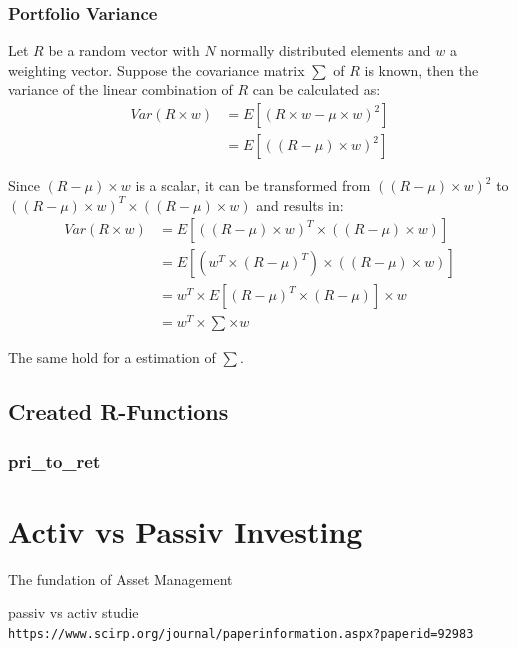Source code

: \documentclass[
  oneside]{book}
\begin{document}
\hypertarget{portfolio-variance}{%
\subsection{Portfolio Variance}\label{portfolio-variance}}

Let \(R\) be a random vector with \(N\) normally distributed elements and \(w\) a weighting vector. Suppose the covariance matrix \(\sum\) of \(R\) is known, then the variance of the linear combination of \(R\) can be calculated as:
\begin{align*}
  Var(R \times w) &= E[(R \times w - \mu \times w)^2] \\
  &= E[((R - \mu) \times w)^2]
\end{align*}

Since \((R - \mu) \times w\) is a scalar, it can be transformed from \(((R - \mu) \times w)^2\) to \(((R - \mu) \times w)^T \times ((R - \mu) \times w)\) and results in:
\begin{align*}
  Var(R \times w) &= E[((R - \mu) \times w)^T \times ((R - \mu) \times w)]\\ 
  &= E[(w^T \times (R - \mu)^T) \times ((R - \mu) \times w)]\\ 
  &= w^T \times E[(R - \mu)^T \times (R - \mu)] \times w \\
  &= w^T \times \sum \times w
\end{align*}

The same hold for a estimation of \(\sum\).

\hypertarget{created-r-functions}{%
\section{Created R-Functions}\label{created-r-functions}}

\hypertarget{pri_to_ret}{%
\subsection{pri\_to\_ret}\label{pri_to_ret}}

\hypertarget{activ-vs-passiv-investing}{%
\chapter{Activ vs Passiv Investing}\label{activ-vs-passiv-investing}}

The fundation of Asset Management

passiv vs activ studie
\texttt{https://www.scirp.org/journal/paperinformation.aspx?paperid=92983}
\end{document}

DESCRIPTION OF THE TASK:
Return the lines beginning at the one that contains "The fundation of Asset Management" and continuing through the last line of the data, exactly as they stand and without any others.

RESPONSE AREA:
The fundation of Asset Management

passiv vs activ studie
\texttt{https://www.scirp.org/journal/paperinformation.aspx?paperid=92983}
\end{document}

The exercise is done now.